Wednesday, June 4, 2008

"Planet of Exile" by Ursula Le Guin

Author: Ursual Le Guin
Title: Planet of Exile
Pages: 140
Publisher: Ace Books

“Planet of Exile” is the second novel from the Hainish cycle and like the first book “Rocannon’s World” it is similar in length, contents and the fine blend between science fiction and fantasy.

The setting of “Planet of Exile” happens to be the planet Werel, third from the Gamma Draconis system, which is an extremely peculiar world. One year on Werel is equal to 60 human years, which is pretty much the average life length of the Tevarans, who are the planet’s original inhabitants. Like in “Rocannon’s World” the race is primitive with no religion, technology or literacy, while the Earth human colony stranded on the planet have once excelled in all fields, but due to the law of the League of Worlds have been forced to remain on the same level as the inhabiting race. This of course leads to the human degradation in terms of science and technology.

The story begins, when the Autumn season is almost reaching its end and preparations are made for the upcoming Winter season.

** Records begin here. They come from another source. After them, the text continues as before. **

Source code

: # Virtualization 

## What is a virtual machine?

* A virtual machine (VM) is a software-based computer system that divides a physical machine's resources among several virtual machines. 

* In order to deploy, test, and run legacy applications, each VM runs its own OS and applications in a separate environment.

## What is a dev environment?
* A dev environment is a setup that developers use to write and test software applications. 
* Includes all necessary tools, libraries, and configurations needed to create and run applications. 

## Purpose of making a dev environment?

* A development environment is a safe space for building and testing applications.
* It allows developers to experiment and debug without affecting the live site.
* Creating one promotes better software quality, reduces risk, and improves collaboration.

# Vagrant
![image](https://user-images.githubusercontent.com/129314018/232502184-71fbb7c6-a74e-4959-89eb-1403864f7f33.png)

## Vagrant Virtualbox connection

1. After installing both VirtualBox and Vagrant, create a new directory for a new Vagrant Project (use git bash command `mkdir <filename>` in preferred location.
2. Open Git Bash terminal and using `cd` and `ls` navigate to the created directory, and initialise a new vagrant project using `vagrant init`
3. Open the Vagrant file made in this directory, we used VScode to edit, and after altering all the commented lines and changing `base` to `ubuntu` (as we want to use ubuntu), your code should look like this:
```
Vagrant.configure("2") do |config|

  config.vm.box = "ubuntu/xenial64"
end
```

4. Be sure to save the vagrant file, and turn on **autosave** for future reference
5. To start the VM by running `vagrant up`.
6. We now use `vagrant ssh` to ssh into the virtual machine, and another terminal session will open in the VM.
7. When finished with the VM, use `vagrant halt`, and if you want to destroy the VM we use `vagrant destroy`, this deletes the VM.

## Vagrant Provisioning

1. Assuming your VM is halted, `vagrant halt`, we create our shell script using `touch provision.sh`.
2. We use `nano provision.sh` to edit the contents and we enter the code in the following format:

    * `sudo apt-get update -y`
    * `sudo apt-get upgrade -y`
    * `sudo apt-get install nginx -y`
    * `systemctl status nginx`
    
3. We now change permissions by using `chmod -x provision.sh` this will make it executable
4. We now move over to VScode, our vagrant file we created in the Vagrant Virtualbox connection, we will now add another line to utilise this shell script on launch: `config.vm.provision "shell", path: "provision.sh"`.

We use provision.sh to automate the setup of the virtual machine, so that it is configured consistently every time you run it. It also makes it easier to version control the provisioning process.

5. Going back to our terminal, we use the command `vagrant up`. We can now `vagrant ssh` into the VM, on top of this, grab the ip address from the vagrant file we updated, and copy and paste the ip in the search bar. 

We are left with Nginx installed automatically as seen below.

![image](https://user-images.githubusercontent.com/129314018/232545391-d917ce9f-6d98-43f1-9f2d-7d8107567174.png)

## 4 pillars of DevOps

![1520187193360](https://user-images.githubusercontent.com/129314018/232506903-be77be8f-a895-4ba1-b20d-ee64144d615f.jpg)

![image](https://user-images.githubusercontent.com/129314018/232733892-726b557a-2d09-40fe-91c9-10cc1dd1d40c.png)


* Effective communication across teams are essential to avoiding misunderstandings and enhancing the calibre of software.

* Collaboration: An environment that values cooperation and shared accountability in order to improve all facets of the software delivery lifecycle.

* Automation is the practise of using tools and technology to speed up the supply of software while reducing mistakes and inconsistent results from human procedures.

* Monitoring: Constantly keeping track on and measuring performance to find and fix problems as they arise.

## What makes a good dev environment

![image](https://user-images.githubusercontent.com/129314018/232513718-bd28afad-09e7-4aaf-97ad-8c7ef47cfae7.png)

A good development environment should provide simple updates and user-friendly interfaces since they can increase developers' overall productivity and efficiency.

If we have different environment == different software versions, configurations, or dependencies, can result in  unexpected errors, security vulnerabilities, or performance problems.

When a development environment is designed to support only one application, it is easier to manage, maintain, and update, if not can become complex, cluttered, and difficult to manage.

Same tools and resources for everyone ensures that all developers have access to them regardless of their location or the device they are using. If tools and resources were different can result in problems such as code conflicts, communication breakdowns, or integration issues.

News of an even more primitive tribe called the Gaals grouping in large armies in order to siege large Winter cities, built anew every year, stirs up the waters and forces the Tevarans, the clan of Wold to be more exact, and human fraction to interact. The relationship between the two races has been limited and tense as humans think of themselves as two evolved to be involved with Tevarans, while the Tevarans fear the humans for their telepathic abilities.

Rolery a young girl from Wold’s clan wanders inside the human city and almost drowns, once when the ocean tide returns fast, but is saved in the last second by Jakob Agat, one of the humans in the City senate. This chance meeting develops into a very strange love relationship with a lot less romance too many inadequate moments and bad consequences for both involved. As the long dreaded Winter comes and the rumors of invasions are confirmed, Tevarans unite with the Earth colony. From then on the book handles the siege of the Earth colony city as it manages to fend off the Gaals.

Personally I didn’t find “Planet of Exile” to be quite as entertaining as “Rocannon’s World” or “City of Illusions” due to the fact that in its core “Planet of Exile” is a military novel. The story starts with preparations for a war, which rages from then on in every aspect with sneak attacks, sieges, slaughters and all in between. Although there are deeper themes such as the evolution and interaction of two different species, which for their own survival have to merge together as much as they don’t want, run on the background. The Earth colony suffer from lack of potency to reproduce as an effect of the unusual sun’s radiation and later near the end it has been shown that they are vulnerable to infections, contradictory to the knowledge that no native to Werel disease or bacteria can harm the Earth colony. The Teverans take a step forward in their evolution with Rolery demonstrating a perceptive mind open to telepathic communication, a talent so far not exhibited by her race. This all leads to the idea that for the Earth colony to survive it has to merge with the native Teverans, which clearly happens as it is revealed in “City of Illusions”.

All in all it wasn’t a bad book, but it certainly wasn’t my cup of tea. I would recommend it to anyone, who likes to read about military strategy and war.


Chris, The Book Swede said...

Glad you're enjoying these, and nice review! :)

The Book Swede

daydream said...

Yup, I haven't read sci-fi before and well this is a nice start.